── Source material

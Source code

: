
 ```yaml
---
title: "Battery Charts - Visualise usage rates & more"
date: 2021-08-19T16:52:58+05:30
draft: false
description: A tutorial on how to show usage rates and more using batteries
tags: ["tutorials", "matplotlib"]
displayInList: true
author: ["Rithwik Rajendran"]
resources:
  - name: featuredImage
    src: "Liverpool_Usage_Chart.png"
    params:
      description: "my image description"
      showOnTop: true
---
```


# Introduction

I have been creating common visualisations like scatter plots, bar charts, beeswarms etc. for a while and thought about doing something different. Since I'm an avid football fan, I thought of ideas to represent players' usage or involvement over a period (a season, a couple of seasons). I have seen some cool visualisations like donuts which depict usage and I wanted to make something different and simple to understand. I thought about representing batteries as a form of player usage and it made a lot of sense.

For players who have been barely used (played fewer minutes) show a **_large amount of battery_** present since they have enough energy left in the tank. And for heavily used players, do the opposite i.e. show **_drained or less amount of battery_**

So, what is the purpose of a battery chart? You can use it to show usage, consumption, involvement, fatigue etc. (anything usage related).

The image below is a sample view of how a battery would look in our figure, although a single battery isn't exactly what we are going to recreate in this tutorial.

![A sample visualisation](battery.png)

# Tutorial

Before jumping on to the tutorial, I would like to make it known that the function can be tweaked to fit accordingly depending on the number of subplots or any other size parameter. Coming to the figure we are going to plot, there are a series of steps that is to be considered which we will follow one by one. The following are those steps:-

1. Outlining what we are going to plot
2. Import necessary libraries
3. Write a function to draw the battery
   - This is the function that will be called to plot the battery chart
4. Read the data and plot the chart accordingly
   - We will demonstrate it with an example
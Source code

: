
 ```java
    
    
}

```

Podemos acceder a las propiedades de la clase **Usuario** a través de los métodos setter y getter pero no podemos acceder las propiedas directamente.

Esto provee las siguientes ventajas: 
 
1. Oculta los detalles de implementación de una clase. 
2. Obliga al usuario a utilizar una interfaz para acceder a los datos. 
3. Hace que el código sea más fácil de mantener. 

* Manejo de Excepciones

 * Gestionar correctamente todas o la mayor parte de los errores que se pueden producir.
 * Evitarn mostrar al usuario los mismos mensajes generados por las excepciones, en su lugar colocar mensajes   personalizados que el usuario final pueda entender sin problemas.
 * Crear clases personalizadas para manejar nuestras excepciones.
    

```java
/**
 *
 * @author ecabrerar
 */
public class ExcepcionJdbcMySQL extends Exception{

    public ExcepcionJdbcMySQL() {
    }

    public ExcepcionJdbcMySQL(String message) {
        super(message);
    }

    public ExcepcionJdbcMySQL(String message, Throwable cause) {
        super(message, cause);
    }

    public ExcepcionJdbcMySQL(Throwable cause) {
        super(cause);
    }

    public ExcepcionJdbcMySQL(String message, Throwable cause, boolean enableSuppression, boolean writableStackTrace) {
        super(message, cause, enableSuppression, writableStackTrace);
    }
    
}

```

────

- _About this exercise_:
Look through the records above for the word "enableSuppression" and state how many lines contain it, giving the number alone.

- _Solution_:
2